**WHAT THIS TASK INVOLVES**
Ignoring the pictures, copy the data exactly.

Plain-text document sources:
-*-*-

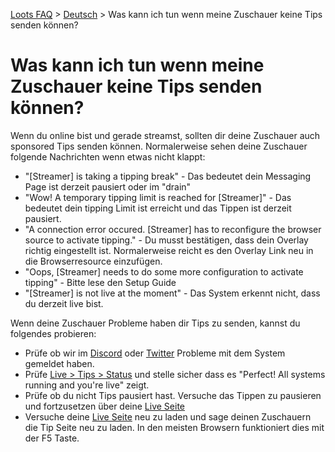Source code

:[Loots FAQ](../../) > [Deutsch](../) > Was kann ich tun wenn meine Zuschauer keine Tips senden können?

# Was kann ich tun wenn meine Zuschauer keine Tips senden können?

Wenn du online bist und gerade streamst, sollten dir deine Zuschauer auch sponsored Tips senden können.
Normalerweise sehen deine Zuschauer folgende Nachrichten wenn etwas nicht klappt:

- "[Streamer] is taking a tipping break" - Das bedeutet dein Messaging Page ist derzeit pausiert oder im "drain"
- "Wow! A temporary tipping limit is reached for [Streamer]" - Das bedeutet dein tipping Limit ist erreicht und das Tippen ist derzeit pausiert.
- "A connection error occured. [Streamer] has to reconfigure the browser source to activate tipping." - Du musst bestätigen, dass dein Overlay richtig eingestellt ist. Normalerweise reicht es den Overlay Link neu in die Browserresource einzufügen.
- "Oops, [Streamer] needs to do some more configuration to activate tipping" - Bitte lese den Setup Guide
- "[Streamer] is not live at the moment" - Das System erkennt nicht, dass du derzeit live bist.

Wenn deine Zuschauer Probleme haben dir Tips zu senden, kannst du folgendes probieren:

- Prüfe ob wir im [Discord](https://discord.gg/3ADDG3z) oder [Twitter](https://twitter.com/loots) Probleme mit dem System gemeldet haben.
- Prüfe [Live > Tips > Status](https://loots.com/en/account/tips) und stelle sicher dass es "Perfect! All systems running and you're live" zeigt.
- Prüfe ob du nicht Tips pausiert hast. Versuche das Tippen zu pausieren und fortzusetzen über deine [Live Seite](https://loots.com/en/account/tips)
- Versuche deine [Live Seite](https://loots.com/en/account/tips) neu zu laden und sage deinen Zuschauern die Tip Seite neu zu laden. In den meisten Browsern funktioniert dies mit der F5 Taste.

-*-*-

**THE ANSWER**
Source code

:[Loots FAQ](../../) > [Deutsch](../) > Was kann ich tun wenn meine Zuschauer keine Tips senden können?

# Was kann ich tun wenn meine Zuschauer keine Tips senden können?

Wenn du online bist und gerade streamst, sollten dir deine Zuschauer auch sponsored Tips senden können.
Normalerweise sehen deine Zuschauer folgende Nachrichten wenn etwas nicht klappt:

- "[Streamer] is taking a tipping break" - Das bedeutet dein Messaging Page ist derzeit pausiert oder im "drain"
- "Wow! A temporary tipping limit is reached for [Streamer]" - Das bedeutet dein tipping Limit ist erreicht und das Tippen ist derzeit pausiert.
- "A connection error occured. [Streamer] has to reconfigure the browser source to activate tipping." - Du musst bestätigen, dass dein Overlay richtig eingestellt ist. Normalerweise reicht es den Overlay Link neu in die Browserresource einzufügen.
- "Oops, [Streamer] needs to do some more configuration to activate tipping" - Bitte lese den Setup Guide
- "[Streamer] is not live at the moment" - Das System erkennt nicht, dass du derzeit live bist.

Wenn deine Zuschauer Probleme haben dir Tips zu senden, kannst du folgendes probieren:

- Prüfe ob wir im [Discord](https://discord.gg/3ADDG3z) oder [Twitter](https://twitter.com/loots) Probleme mit dem System gemeldet haben.
- Prüfe [Live > Tips > Status](https://loots.com/en/account/tips) und stelle sicher dass es "Perfect! All systems running and you're live" zeigt.
- Prüfe ob du nicht Tips pausiert hast. Versuche das Tippen zu pausieren und fortzusetzen über deine [Live Seite](https://loots.com/en/account/tips)
- Versuche deine [Live Seite](https://loots.com/en/account/tips) neu zu laden und sage deinen Zuschauern die Tip Seite neu zu laden. In den meisten Browsern funktioniert dies mit der F5 Taste.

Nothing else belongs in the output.